11.              No mérito, está em pauta examinar se a matéria legislada é ou não inserida na reserva de iniciativa legislativa.

12.              O tema atinente aos serviços públicos, notadamente os delegados mediante concessão ou permissão, é do domínio da lei, como expressa o parágrafo único do art. 175 da Constituição Federal.

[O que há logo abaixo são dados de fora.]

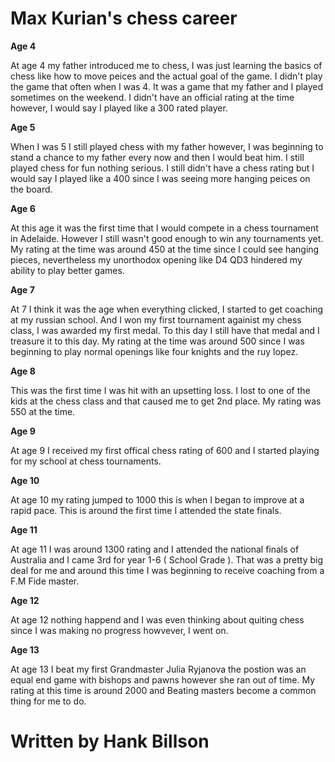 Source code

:#  Max Kurian's chess career

**Age 4**

At age 4 my father introduced me to chess, I was just learning the basics of chess like how to move peices and the actual goal of the game. I didn't play the game that often when I was 4. It was a game that my father and I played sometimes on the weekend. I didn't have an official rating at the time however, I would say I played like a 300 rated player.

**Age 5** 

When I was 5 I still played chess with my father however, I was beginning to stand a chance to my father every now and then I would beat him. I still played chess for fun nothing serious. I still didn't have a chess rating but I would say I played like a 400 since I was seeing more hanging peices on the board. 

**Age 6** 

At this age it was the first time that I would compete in a chess tournament in Adelaide. However I still wasn't good enough to win any tournaments yet. My rating at the time was around 450 at the time since I could see hanging pieces, nevertheless my unorthodox opening like D4 QD3 hindered my ability to play better games.

**Age 7** 

At 7 I think it was the age when everything clicked, I started to get coaching at my russian school. And I won my first tournament againist my chess class, I was awarded my first medal. To this day I still have that medal and I treasure it to this day. My rating at the time was around 500 since I was beginning to play normal openings like four knights and the ruy lopez. 

**Age 8**

This was the first time I was hit with an upsetting loss. I lost to one of the kids at the chess class and that caused me to get 2nd place. My rating was 550 at the time.

**Age 9** 

At age 9 I received my first offical chess rating of 600 and I started playing for my school at chess tournaments. 

**Age 10**

At age 10 my rating jumped to 1000 this is when I began to improve at a rapid pace. This is around the first time I attended the state finals.

**Age 11**

At age 11 I was around 1300 rating and I attended the national finals of Australia and I came 3rd for year 1-6 ( School Grade ). That was a pretty big deal for me and around this time I was beginning to receive coaching from a F.M Fide master.

**Age 12** 

At age 12 nothing happend and I was even thinking about quiting chess since I was making no progress howvever, I went on. 

**Age 13** 

At age 13 I beat my first Grandmaster Julia Ryjanova the postion was an equal end game with bishops and pawns however she ran out of time. My rating at this time is around 2000 and Beating masters become a common thing for me to do.  

# **Written by Hank Billson**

13.              No âmbito normativo estadual, a Constituição Paulista, aplicável aos Municípios por força de seu art. 144, enuncia que “os serviços concedidos ou permitidos ficarão sempre sujeitos à regulamentação e fiscalização do Poder Público” (art. 119, primeira parte), bem como que compete ao Chefe do Poder Executivo a iniciativa reservada de projeto de lei sobre o regime de concessão ou permissão de serviços públicos (art. 47, XVIII).

14.              Portanto, é assunto que se insere na reserva de iniciativa legislativa do Chefe do Poder Executivo e, em seguida, na reserva da Administração no nível regulamentar, como decorrência do princípio da separação de poderes (art. 5º, Constituição Estadual).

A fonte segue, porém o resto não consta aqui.